Two-dimensional critical systems with mixed boundary conditions: Exact Ising results from conformal invariance and boundary-operator expansions

Abstract

With conformal-invariance methods, Burkhardt, Guim, and Xue studied the critical Ising model, defined on the upper half plane y>0 with different boundary conditions a and b on the negative and positive x axes. For ab=-+ and f+, they determined the one and two-point averages of the spin σ and energy ε. Here +, -, and f stand for spin-up, spin-down, and free-spin boundaries, respectively. The case +-+-+…, where the boundary conditions switch between + and - at arbitrary points, ζ1, ζ2, … on the x axis was also analyzed. In this paper the alternating boundary conditions +f+f+… and the case -f+ of three different boundary conditions are considered.
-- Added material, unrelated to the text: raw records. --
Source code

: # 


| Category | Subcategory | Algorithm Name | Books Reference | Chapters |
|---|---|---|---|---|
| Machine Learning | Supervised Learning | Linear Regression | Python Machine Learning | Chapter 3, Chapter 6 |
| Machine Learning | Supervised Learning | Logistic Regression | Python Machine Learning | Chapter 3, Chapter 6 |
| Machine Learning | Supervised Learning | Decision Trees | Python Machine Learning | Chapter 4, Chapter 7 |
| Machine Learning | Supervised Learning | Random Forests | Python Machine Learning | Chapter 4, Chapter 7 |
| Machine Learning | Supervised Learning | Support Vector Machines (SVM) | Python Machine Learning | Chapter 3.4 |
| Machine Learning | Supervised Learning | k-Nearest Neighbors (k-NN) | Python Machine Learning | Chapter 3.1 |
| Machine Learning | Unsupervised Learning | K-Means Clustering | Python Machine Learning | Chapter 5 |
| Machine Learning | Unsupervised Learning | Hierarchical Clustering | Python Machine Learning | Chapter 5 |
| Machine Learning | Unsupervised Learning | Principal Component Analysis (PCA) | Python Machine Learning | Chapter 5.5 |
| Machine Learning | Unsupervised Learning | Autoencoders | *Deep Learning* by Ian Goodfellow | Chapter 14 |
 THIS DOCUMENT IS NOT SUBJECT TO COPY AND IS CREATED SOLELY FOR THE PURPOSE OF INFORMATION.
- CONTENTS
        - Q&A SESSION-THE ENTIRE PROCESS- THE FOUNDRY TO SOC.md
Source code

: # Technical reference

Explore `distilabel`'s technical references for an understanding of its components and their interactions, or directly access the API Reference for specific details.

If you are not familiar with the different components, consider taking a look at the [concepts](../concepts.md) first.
Exact results for the one and two-point averages of σ, ε, and the stress tensor T are derived. Using the results for T, the critical Casimir interaction with the boundary of a wedge-shaped inclusion is analyzed for mixed boundary conditions. The paper also includes a comprehensive discussion of boundary-operator expansions in two-dimensional critical systems with mixed boundary conditions. Two types of expansions - away from switching points of the boundary condition and at switching points - are considered. The asymptotic behavior of two-point averages is expressed in terms of one-point averages with the help of the expansions. We also consider the strip geometry with mixed boundary conditions and derive the distant-wall corrections to one-point averages near one edge due to the other edge using the boundary-operator expansions. The predictions of the boundary-operator expansions are consistent with exact results for Ising systems.